Semua Pecahan Ikutan Terkoreksi
Penurunan harga tidak hanya berlaku pada emas ukuran 1 gram, tapi juga variant lain. Misalnya:
-
Emas 0,5 gram turun menjadi Rp 997.000.
-
Ukuran 2 gram kini dibanderol Rp 3.728.000.
-
Varian 5 gram melemah menjadi Rp 9.245.000.
Lebih lanjut, ukuran lebih besar seperti 10 gram kini dipasarkan seharga Rp 18.435.000, dan ukuran jumbo 1.000 gram mencapai Rp 1.834.600.000.
Faktor Penurunan: Dorongan Global & Sentimen Hati-Hati
Sementara itu, harga emas dunia juga mencatat pelemahan pada sesi Asia awal pekan ini. Hal ini disebabkan oleh peningkatan data Producer Price Index (PPI) AS yang menunjukkan tekanan inflasi tetap kuat. Trennya membuat investor memperkecil ekspektasi pelonggaran suku bunga, sehingga emas kehilangan daya tarik sebagai aset safe haven. Selain itu, penguatan indeks dolar AS turut menekan permintaan emas global.

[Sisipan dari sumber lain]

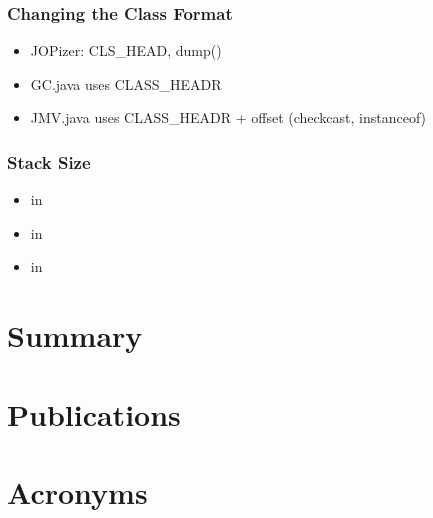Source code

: \subsection{Changing the Class Format}

\begin{itemize}
    \item JOPizer: CLS\_HEAD, dump()
    \item GC.java uses CLASS\_HEADR
    \item JMV.java uses CLASS\_HEADR + offset (checkcast, instanceof)
\end{itemize}

\subsection{Stack Size}

\begin{itemize}
    \item {} in 
    \item {} in 
    \item {} in 
\end{itemize}

\chapter{Summary}
\label{chap:conclusions}

    





\appendix
 \ihead{\leftmark} %

\chapter{Publications}
    

\chapter{Acronyms}
 \label{appx:acro}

Peluang Strategis bagi Investor Jangka Panjang
Di sisi lain, harga emas yang sedang melemah bisa menjadi peluang strategis untuk investor. Mereka yang telah berinvestasi sebelumnya dapat melakukan averaging down—yaitu membeli tambahan saat harga rendah untuk menurunkan biaya rata-rata per gram emas yang dimiliki. Lagi pula, emas tetap dikenal sebagai lindung nilai jangka panjang terhadap inflasi dan ketidakpastian geopolitik.

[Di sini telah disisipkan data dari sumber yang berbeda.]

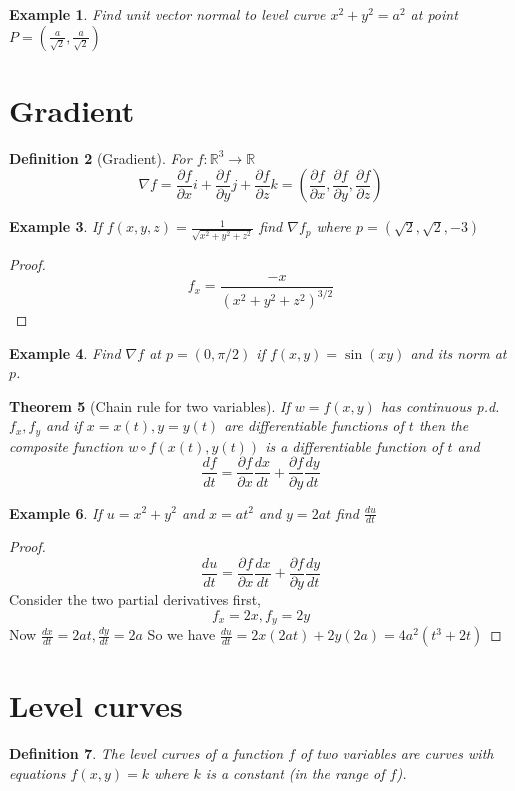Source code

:\documentclass[oneside,11pt,pdftex]{book}%
\numberwithin{equation}{section}
\newtheorem{theorem}{Theorem}[chapter]%
\newtheorem{example}[theorem]{Example}
\newtheorem{definition}[theorem]{Definition}
\numberwithin{section}{chapter}
\numberwithin{equation}{chapter}
\newcommand{\R}{\mathbb{R}}
\begin{document}
\begin{example}
	Find unit vector normal to level curve $ x^2+y^2=a^2 $ at point $ P=\left( \frac{a}{\sqrt{2}}, \frac{a}{\sqrt{2}} \right)$
\end{example}

\section{Gradient}
\begin{definition}[Gradient]
	For $ f:\R^3 \rightarrow \R $
	\[ \nabla f = \frac{\partial f }{\partial x} i+ \frac{\partial f }{\partial y}j + \frac{\partial f}{\partial z}k=\left(\frac{\partial f}{\partial x}, \frac{\partial f }{\partial y}, \frac{\partial f}{\partial z}\right)\]
\end{definition}
\begin{example}
	If $ f(x,y,z)=\frac{1}{\sqrt{x^2+y^2+z^2}} $ find $ \nabla f_p $ where $ p=(\sqrt{2},\sqrt{2}, -3) $
\end{example}
\begin{proof}
	\[ f_x=\frac{-x}{(x^2+y^2+z^2)^{3/2}} \]
\end{proof}
\begin{example}
	Find $ \nabla f $ at $ p=(0,\pi/2) $ if $ f(x,y) = \sin (xy)$ and its norm at $ p $.
\end{example}

\begin{theorem}[Chain rule for two variables]
	If $ w=f(x,y) $ has continuous p.d. $ f_x , f_y$ and if $ x=x(t), y=y(t) $ are differentiable functions of $ t $ then the composite function $ w \circ f(x(t), y(t)) $ is a differentiable function of $ t $ and 
	\[ \frac{d f}{dt}=\frac{\partial f}{\partial x}\frac{dx}{dt}+\frac{\partial f}{\partial y}\frac{dy}{dt} \]
\end{theorem}

\begin{example}
	If $ u=x^2+y^2 $ and $ x=at^2 $ and $ y=2at $ find $ \frac{du}{dt} $
\end{example}
\begin{proof}
	\[ \frac{du}{dt}=\frac{\partial f }{\partial x} \frac{dx}{dt}+ \frac{\partial f}{\partial y}\frac{dy}{dt}\]
	Consider the two partial derivatives first,
	\[ f_x=2x, f_y=2y \]
	Now $ \frac{dx}{dt} = 2at, \frac{dy}{dt}=2a$
	So we have $ \frac{du}{dt}=2x(2at)+2y(2a)=4a^2(t^3+2t) $
\end{proof}

\section{Level curves}
\begin{definition}
	The level curves of a function $ f $ of two variables are curves with equations $ f(x,y)=k $ where $ k $ is a constant (in the range of $ f $).
\end{definition}
\end{document}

Namun demikian, investor tetap disarankan untuk memerhatikan selisih antara harga beli dan harga buyback, serta memperhitungkan pajak PPh 22 yang berlaku saat jual beli emas ANTAM. Dengan demikian, investasi tetap efisien dan proceduralnya lebih optimal.
Outlook Jangka Pendek dan Panjang
Secara jangka pendek, pergerakan emas kemungkinan akan dipengaruhi oleh data inflasi AS berikutnya, kebijakan moneter The Fed, dan fluktuasi nilai tukar. Sedangkan secara jangka panjang, dinamika ekonomi global dan stabilisasi geopolitik akan menjadi katalis yang lebih fundamental.